Friday, November 17, 2017

More Photos of the Class of 1947 Students at Cooksville’s School


Here are more photos of Cooksville School students from 1947.Thanks to Cooksville School teacher Edith Cavey Johnson for sending these additional photos of her pupils to the Cooksville Archives collection. Also thanks to Marjorie Kloften Hipke, one of her students in the 1947 photograph, presently a resident in Evansville, who has helped to identify her classmates. (A previous Blog story here shared those earlier other  photos of the 1947 classmates.)
But you will notice that two of these student  portraits do not have last names written on them: Dale and Dennis in the bottom row. If anyone knows their identity, please share their names.

The Town of Porter once had nine rural one-room schools in operation, including Cooksville. These schoolhouses were scattered around the township on land usually donated by the farmer-owner. Four schools were in the north of the township, two in the center, three in the south— all serving the growing population for over a hundred years.
Cooksville Schoolhouse, photo c.1920-30
The nine schools included Cooksville, Eagle, Forest Academy, Lineau, Miller, Stebbinsville, Stevens, White Star, and Wilder schools.  Of these, seven remain standing; the Stebbinsville School burned down in 1942 and White Star School has been demolished. Most have been converted to residences; one is now the Porter Town Hall and one now serves as the Cooksville Community Center.
Lineau School, photo c. 1952
The earliest school in the historic Village of Cooksville was a brick building on the Public Square built about 1850. But because of structural problems and its small size, it was replaced in 1886 with the present wooden frame building, with bell tower and two entry doors, one for boys and one for girls, a very traditional New England-Puritanical design.

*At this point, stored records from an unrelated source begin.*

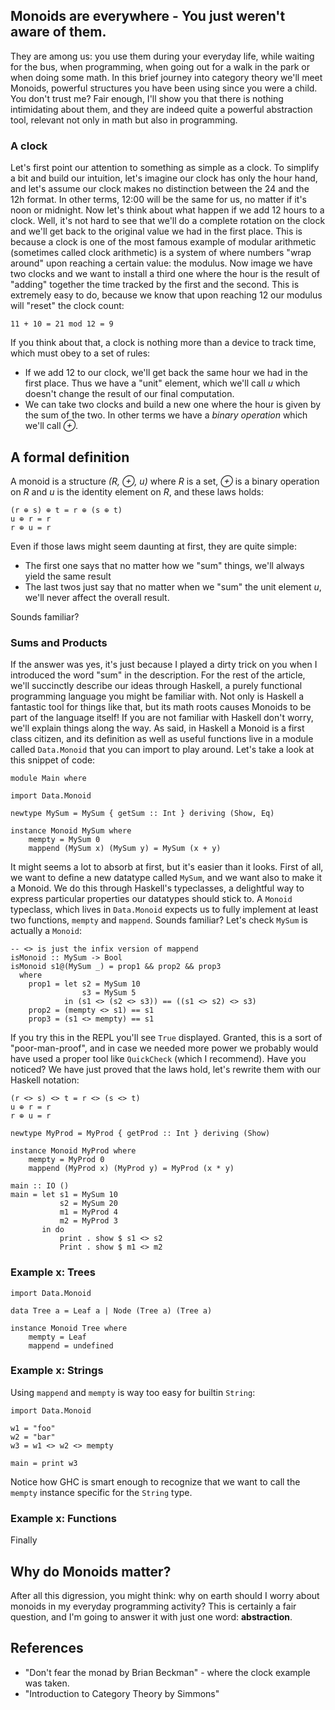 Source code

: 
## Monoids are everywhere - You just weren't aware of them.

They are among us: you use them during your everyday life, while waiting for
the bus, when programming, when going out for a walk in the park or when doing
some math. In this brief journey into category
theory we'll meet Monoids, powerful structures you have been using since you
were a child. You don't trust me? Fair enough, I'll show you that there
is nothing intimidating about them, and they are indeed quite a powerful
abstraction tool, relevant not only in math but also in programming.


### A clock
Let's first point our attention to something as simple as a clock. To simplify a bit
and build our intuition, let's imagine our clock has only the hour hand, and let's
assume our clock makes no distinction between the 24 and the 12h format. In other terms,
12:00 will be the same for us, no matter if it's noon or midnight.
Now let's think about what happen if we add 12 hours to a clock. Well, it's not hard to
see that we'll do a complete rotation on the clock and we'll get back to the original
value we had in the first place. This is because a clock is one of the most famous
example of modular arithmetic (sometimes called clock arithmetic) is a system of
where numbers "wrap around" upon reaching a certain value: the modulus.
Now image we have two clocks and we want to install a third one where the hour is the
result of "adding" together the time tracked by the first and the second. This is
extremely easy to do, because we know that upon reaching 12 our modulus will "reset"
the clock count:

```
11 + 10 = 21 mod 12 = 9
```

If you think about that, a clock is nothing more than a device to track time,
which must obey to a set of rules:

* If we add 12 to our clock, we'll get back the same hour we had in the first place. Thus
  we have a "unit" element, which we'll call *u* which doesn't change the result
  of our final computation. 
* We can take two clocks and build a new one where the hour is given by
  the sum of the two. In other terms we have a *binary operation* which we'll call
  *⊕*.

## A formal definition
A monoid is a structure *(R, ⊕, u)* where *R* is a set, *⊕* is a binary operation on *R*
and *u* is the identity element on *R*, and these laws holds:

```
(r ⊕ s) ⊕ t = r ⊕ (s ⊕ t)
u ⊕ r = r
r ⊕ u = r
```

Even if those laws might seem daunting at first, they are quite simple:

* The first one says that no matter how we "sum" things, we'll always
  yield the same result
* The last twos just say that no matter when we "sum" the unit element
  *u*, we'll never affect the overall result.

Sounds familiar?

### Sums and Products

If the answer was yes, it's just because I played a dirty trick on
you when I introduced the word "sum" in the description. For the
rest of the article, we'll succinctly describe our ideas through
Haskell, a purely functional programming language you might be
familiar with. Not only is Haskell a fantastic tool for things
like that, but its math roots causes Monoids to be part of the
language itself! If you are not familiar with Haskell don't worry,
we'll explain things along the way. As said, in Haskell a Monoid
is a first class citizen, and its definition as well as useful
functions live in a module called ``Data.Monoid`` that you can
import to play around. Let's take a look at this snippet of code:


```
module Main where

import Data.Monoid

newtype MySum = MySum { getSum :: Int } deriving (Show, Eq)

instance Monoid MySum where
    mempty = MySum 0
    mappend (MySum x) (MySum y) = MySum (x + y)

```

It might seems a lot to absorb at first, but it's easier
than it looks. First of all, we want to define a new
datatype called ``MySum``, and we want
also to make it a Monoid. We do this through Haskell's
typeclasses, a delightful way to express particular
properties our datatypes should stick to. A ``Monoid``
typeclass, which lives in ``Data.Monoid`` expects us to
fully implement at least two functions, ``mempty`` and
``mappend``. Sounds familiar? Let's check ``MySum`` is
actually a ``Monoid``:

```
-- <> is just the infix version of mappend
isMonoid :: MySum -> Bool
isMonoid s1@(MySum _) = prop1 && prop2 && prop3
  where
    prop1 = let s2 = MySum 10
                s3 = MySum 5
            in (s1 <> (s2 <> s3)) == ((s1 <> s2) <> s3)
    prop2 = (mempty <> s1) == s1
    prop3 = (s1 <> mempty) == s1
```

If you try this in the REPL you'll see ``True`` displayed.
Granted, this is a sort of "poor-man-proof", and in case
we needed more power we probably would have used a proper
tool like ``QuickCheck`` (which I recommend). Have you
noticed? We have just proved that the laws hold, let's
rewrite them with our Haskell notation:

```
(r <> s) <> t = r <> (s <> t)
u ⊕ r = r
r ⊕ u = r
```



```
newtype MyProd = MyProd { getProd :: Int } deriving (Show)

instance Monoid MyProd where
    mempty = MyProd 0
    mappend (MyProd x) (MyProd y) = MyProd (x * y)

main :: IO ()
main = let s1 = MySum 10
           s2 = MySum 20
           m1 = MyProd 4
           m2 = MyProd 3
       in do
           print . show $ s1 <> s2
           Print . show $ m1 <> m2
```



### Example x: Trees

```
import Data.Monoid

data Tree a = Leaf a | Node (Tree a) (Tree a)

instance Monoid Tree where
    mempty = Leaf
    mappend = undefined
```




### Example x: Strings

Using `mappend` and `mempty` is way too easy for builtin `String`:
```
import Data.Monoid

w1 = "foo"
w2 = "bar"
w3 = w1 <> w2 <> mempty

main = print w3
```

Notice how GHC is smart enough to recognize that we want to call the
`mempty` instance specific for the `String` type.

### Example x: Functions
Finally

## Why do Monoids matter?

After all this digression, you might think: why on earth should I worry
about monoids in my everyday programming activity? This is certainly a
fair question, and I'm going to answer it with just one word: **abstraction**.

## References

* "Don't fear the monad by Brian Beckman" - where the clock example was taken.
* "Introduction to Category Theory by Simmons"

However, in 1961, all the one-room rural schools ceased their educational existence because the school districts were consolidated into a few large districts that would also contain higher-level “high” schools. The Town of Porter students then went to schools in the cities of Stoughton, Edgerton or Evansville, ending the 100-year history of Porter’s rural, one-room schools. 
The historic Cooksville Schoolhouse facing the village’s historic Public Square is now the home of the Cooksville Community Center established in 1962— with some learning and a lot of socializing  still going on in the old village schoolhouse.
Cooksville School Class of 1924-25
  





Above is a photograph of an earlier Cooksville School student body. These are the students of 1924-25, with their teacher Lloyd Porter (1882-1967), a grandson of one of the village’s original 1846 settlers, Joseph K. P. Porter. Also included with the photo is a list of the names of those pictured. (Many thanks to whoever took the time to write down the identities of the teacher and the classmates in the photo.)

A number of the photographs in the Cooksville Archives, are unfortunately not identified with names or dates or locations written on the back or somehow attached. But any and all such Cooksville photographs, etc., are always welcomed additions to the Archives.